[Data to process Boundary: Start]
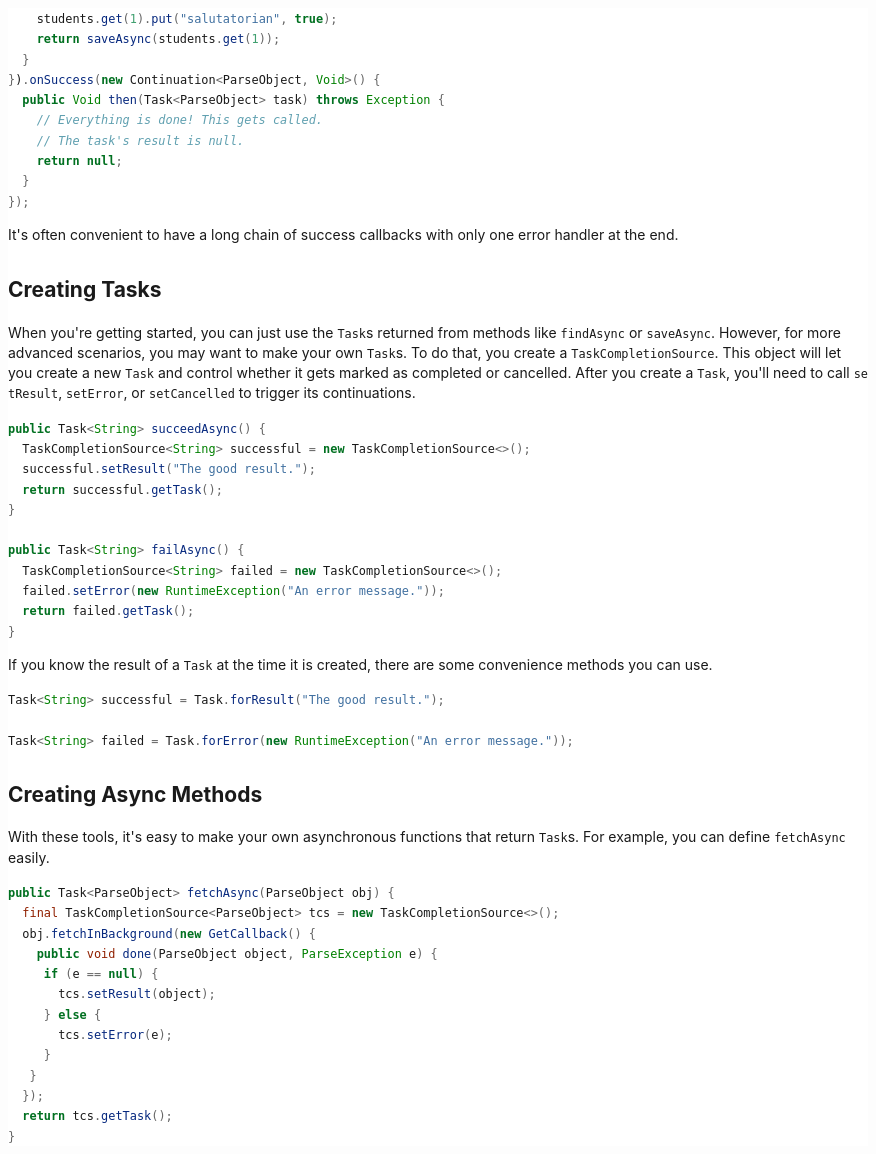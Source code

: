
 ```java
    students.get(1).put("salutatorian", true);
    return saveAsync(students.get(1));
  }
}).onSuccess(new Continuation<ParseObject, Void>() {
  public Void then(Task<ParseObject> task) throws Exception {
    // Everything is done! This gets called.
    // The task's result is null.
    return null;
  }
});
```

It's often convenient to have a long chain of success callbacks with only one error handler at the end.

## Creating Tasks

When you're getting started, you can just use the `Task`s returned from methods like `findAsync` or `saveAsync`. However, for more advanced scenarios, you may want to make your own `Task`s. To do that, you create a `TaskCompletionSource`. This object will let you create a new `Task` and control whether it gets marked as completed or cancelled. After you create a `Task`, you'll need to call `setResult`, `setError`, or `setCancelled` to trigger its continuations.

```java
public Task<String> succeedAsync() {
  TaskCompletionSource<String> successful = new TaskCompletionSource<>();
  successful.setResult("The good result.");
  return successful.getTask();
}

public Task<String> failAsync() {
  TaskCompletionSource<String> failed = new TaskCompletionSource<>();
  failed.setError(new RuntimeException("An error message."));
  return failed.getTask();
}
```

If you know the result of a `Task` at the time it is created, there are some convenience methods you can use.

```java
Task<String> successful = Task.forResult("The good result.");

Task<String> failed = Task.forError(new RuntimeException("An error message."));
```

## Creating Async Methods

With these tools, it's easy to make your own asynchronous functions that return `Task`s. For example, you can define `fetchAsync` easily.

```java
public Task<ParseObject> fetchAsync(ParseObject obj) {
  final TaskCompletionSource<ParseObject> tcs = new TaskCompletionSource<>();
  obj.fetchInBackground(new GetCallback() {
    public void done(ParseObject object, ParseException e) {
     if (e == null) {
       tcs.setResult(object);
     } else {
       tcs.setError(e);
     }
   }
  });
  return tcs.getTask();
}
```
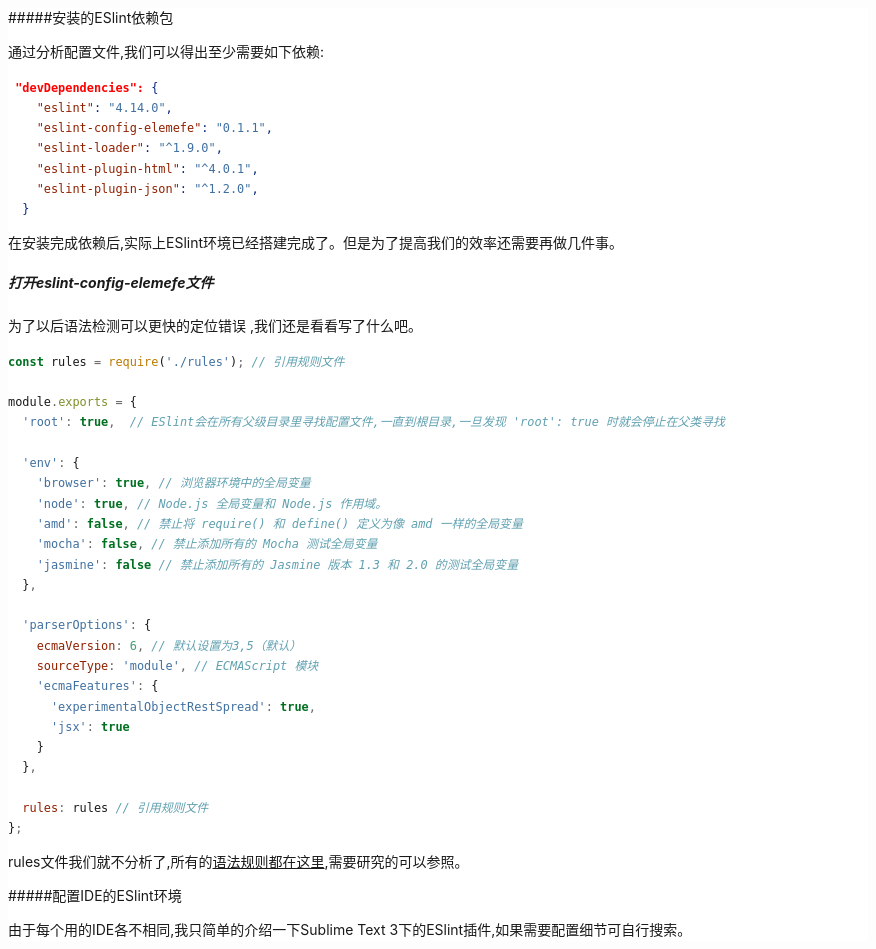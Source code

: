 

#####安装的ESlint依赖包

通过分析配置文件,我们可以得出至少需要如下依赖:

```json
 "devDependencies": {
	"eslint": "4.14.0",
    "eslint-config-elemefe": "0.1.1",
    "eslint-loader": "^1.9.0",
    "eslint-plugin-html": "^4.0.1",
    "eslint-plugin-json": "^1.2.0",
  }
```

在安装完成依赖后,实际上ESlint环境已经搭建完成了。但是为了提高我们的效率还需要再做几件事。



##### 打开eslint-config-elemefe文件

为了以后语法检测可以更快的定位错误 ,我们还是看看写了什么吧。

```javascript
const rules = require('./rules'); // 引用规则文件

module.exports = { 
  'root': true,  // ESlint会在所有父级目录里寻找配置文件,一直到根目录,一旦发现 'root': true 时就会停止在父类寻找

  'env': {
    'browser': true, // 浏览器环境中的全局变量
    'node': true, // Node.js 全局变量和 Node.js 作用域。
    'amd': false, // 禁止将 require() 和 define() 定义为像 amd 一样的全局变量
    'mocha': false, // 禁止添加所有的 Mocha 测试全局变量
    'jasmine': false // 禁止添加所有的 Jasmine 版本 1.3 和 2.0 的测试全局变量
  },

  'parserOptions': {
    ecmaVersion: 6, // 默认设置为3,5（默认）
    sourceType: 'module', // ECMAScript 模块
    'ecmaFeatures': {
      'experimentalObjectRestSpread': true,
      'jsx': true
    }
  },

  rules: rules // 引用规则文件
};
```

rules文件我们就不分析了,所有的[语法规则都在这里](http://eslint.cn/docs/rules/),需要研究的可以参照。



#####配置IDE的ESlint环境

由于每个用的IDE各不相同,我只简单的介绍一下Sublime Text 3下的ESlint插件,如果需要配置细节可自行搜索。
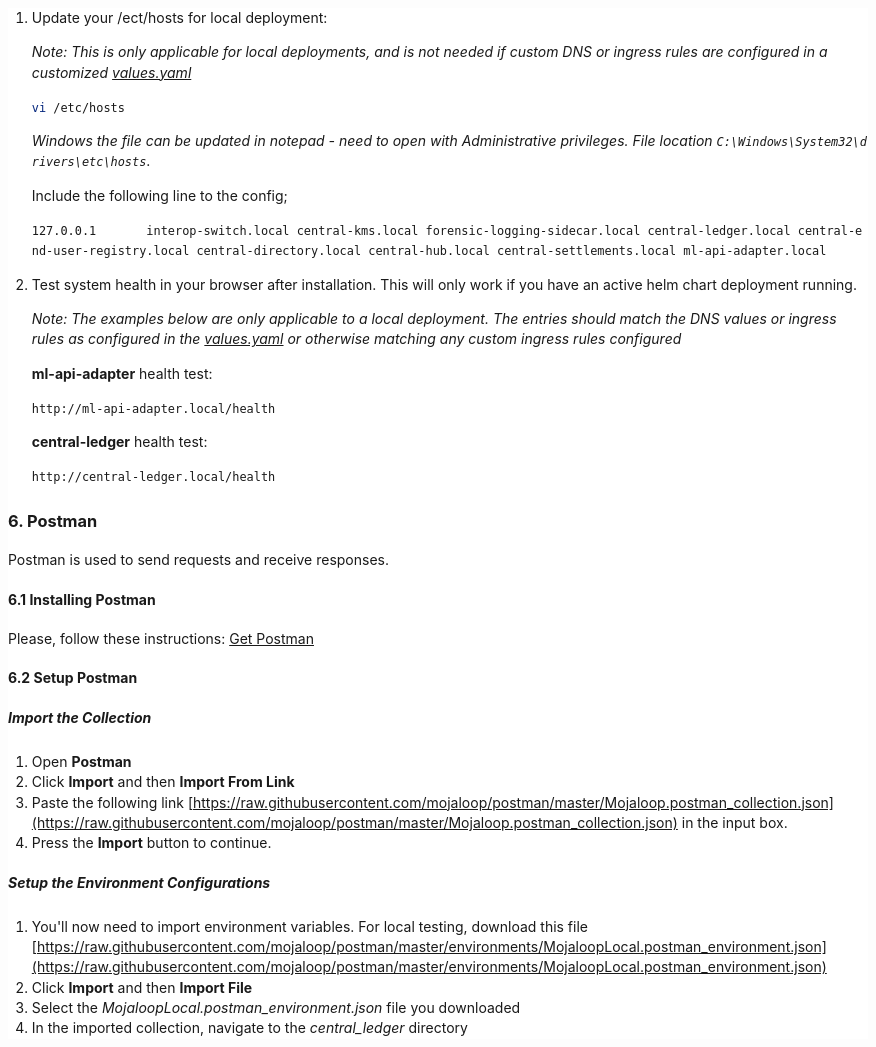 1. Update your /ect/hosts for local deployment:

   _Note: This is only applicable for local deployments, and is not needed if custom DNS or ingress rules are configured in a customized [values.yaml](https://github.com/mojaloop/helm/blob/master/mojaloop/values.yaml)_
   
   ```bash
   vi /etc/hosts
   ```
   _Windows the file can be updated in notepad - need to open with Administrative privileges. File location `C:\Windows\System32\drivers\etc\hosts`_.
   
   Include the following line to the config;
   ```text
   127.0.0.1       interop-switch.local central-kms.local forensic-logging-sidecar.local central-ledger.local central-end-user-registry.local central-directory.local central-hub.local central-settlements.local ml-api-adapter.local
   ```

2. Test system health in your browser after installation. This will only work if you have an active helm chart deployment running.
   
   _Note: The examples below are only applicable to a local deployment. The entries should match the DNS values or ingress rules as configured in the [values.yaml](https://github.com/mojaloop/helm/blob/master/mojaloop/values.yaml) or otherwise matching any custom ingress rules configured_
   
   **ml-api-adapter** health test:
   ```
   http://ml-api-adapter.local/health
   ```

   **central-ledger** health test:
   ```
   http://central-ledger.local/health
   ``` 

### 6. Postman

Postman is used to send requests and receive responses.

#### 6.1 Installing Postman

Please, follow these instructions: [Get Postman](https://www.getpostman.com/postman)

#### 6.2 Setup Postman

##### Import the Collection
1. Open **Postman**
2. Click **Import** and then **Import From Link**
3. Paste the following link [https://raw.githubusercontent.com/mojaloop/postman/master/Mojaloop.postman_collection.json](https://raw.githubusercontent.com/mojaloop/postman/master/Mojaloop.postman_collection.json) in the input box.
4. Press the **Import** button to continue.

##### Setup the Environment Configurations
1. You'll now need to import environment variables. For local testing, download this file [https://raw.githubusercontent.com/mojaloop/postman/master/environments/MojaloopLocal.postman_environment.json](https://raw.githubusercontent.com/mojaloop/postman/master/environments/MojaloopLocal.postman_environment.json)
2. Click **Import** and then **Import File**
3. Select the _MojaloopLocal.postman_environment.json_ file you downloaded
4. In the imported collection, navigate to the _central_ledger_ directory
[Data to process Boundary: End]
## Work instruction
Copy all records exactly, no images.

## Answer section
Source code

:
 ```java
    students.get(1).put("salutatorian", true);
    return saveAsync(students.get(1));
  }
}).onSuccess(new Continuation<ParseObject, Void>() {
  public Void then(Task<ParseObject> task) throws Exception {
    // Everything is done! This gets called.
    // The task's result is null.
    return null;
  }
});
```

It's often convenient to have a long chain of success callbacks with only one error handler at the end.

## Creating Tasks

When you're getting started, you can just use the `Task`s returned from methods like `findAsync` or `saveAsync`. However, for more advanced scenarios, you may want to make your own `Task`s. To do that, you create a `TaskCompletionSource`. This object will let you create a new `Task` and control whether it gets marked as completed or cancelled. After you create a `Task`, you'll need to call `setResult`, `setError`, or `setCancelled` to trigger its continuations.

```java
public Task<String> succeedAsync() {
  TaskCompletionSource<String> successful = new TaskCompletionSource<>();
  successful.setResult("The good result.");
  return successful.getTask();
}

public Task<String> failAsync() {
  TaskCompletionSource<String> failed = new TaskCompletionSource<>();
  failed.setError(new RuntimeException("An error message."));
  return failed.getTask();
}
```

If you know the result of a `Task` at the time it is created, there are some convenience methods you can use.

```java
Task<String> successful = Task.forResult("The good result.");

Task<String> failed = Task.forError(new RuntimeException("An error message."));
```

## Creating Async Methods

With these tools, it's easy to make your own asynchronous functions that return `Task`s. For example, you can define `fetchAsync` easily.

```java
public Task<ParseObject> fetchAsync(ParseObject obj) {
  final TaskCompletionSource<ParseObject> tcs = new TaskCompletionSource<>();
  obj.fetchInBackground(new GetCallback() {
    public void done(ParseObject object, ParseException e) {
     if (e == null) {
       tcs.setResult(object);
     } else {
       tcs.setError(e);
     }
   }
  });
  return tcs.getTask();
}
```
Source code

: 

#####安装的ESlint依赖包

通过分析配置文件,我们可以得出至少需要如下依赖:

```json
 "devDependencies": {
	"eslint": "4.14.0",
    "eslint-config-elemefe": "0.1.1",
    "eslint-loader": "^1.9.0",
    "eslint-plugin-html": "^4.0.1",
    "eslint-plugin-json": "^1.2.0",
  }
```

在安装完成依赖后,实际上ESlint环境已经搭建完成了。但是为了提高我们的效率还需要再做几件事。



##### 打开eslint-config-elemefe文件

为了以后语法检测可以更快的定位错误 ,我们还是看看写了什么吧。

```javascript
const rules = require('./rules'); // 引用规则文件

module.exports = { 
  'root': true,  // ESlint会在所有父级目录里寻找配置文件,一直到根目录,一旦发现 'root': true 时就会停止在父类寻找

  'env': {
    'browser': true, // 浏览器环境中的全局变量
    'node': true, // Node.js 全局变量和 Node.js 作用域。
    'amd': false, // 禁止将 require() 和 define() 定义为像 amd 一样的全局变量
    'mocha': false, // 禁止添加所有的 Mocha 测试全局变量
    'jasmine': false // 禁止添加所有的 Jasmine 版本 1.3 和 2.0 的测试全局变量
  },

  'parserOptions': {
    ecmaVersion: 6, // 默认设置为3,5（默认）
    sourceType: 'module', // ECMAScript 模块
    'ecmaFeatures': {
      'experimentalObjectRestSpread': true,
      'jsx': true
    }
  },

  rules: rules // 引用规则文件
};
```

rules文件我们就不分析了,所有的[语法规则都在这里](http://eslint.cn/docs/rules/),需要研究的可以参照。



#####配置IDE的ESlint环境

由于每个用的IDE各不相同,我只简单的介绍一下Sublime Text 3下的ESlint插件,如果需要配置细节可自行搜索。
 1. Update your /ect/hosts for local deployment:

   _Note: This is only applicable for local deployments, and is not needed if custom DNS or ingress rules are configured in a customized [values.yaml](https://github.com/mojaloop/helm/blob/master/mojaloop/values.yaml)_
   
   ```bash
   vi /etc/hosts
   ```
   _Windows the file can be updated in notepad - need to open with Administrative privileges. File location `C:\Windows\System32\drivers\etc\hosts`_.
   
   Include the following line to the config;
   ```text
   127.0.0.1       interop-switch.local central-kms.local forensic-logging-sidecar.local central-ledger.local central-end-user-registry.local central-directory.local central-hub.local central-settlements.local ml-api-adapter.local
   ```

2. Test system health in your browser after installation. This will only work if you have an active helm chart deployment running.
   
   _Note: The examples below are only applicable to a local deployment. The entries should match the DNS values or ingress rules as configured in the [values.yaml](https://github.com/mojaloop/helm/blob/master/mojaloop/values.yaml) or otherwise matching any custom ingress rules configured_
   
   **ml-api-adapter** health test:
   ```
   http://ml-api-adapter.local/health
   ```

   **central-ledger** health test:
   ```
   http://central-ledger.local/health
   ``` 

### 6. Postman

Postman is used to send requests and receive responses.

#### 6.1 Installing Postman

Please, follow these instructions: [Get Postman](https://www.getpostman.com/postman)

#### 6.2 Setup Postman

##### Import the Collection
1. Open **Postman**
2. Click **Import** and then **Import From Link**
3. Paste the following link [https://raw.githubusercontent.com/mojaloop/postman/master/Mojaloop.postman_collection.json](https://raw.githubusercontent.com/mojaloop/postman/master/Mojaloop.postman_collection.json) in the input box.
4. Press the **Import** button to continue.

##### Setup the Environment Configurations
1. You'll now need to import environment variables. For local testing, download this file [https://raw.githubusercontent.com/mojaloop/postman/master/environments/MojaloopLocal.postman_environment.json](https://raw.githubusercontent.com/mojaloop/postman/master/environments/MojaloopLocal.postman_environment.json)
2. Click **Import** and then **Import File**
3. Select the _MojaloopLocal.postman_environment.json_ file you downloaded
4. In the imported collection, navigate to the _central_ledger_ directory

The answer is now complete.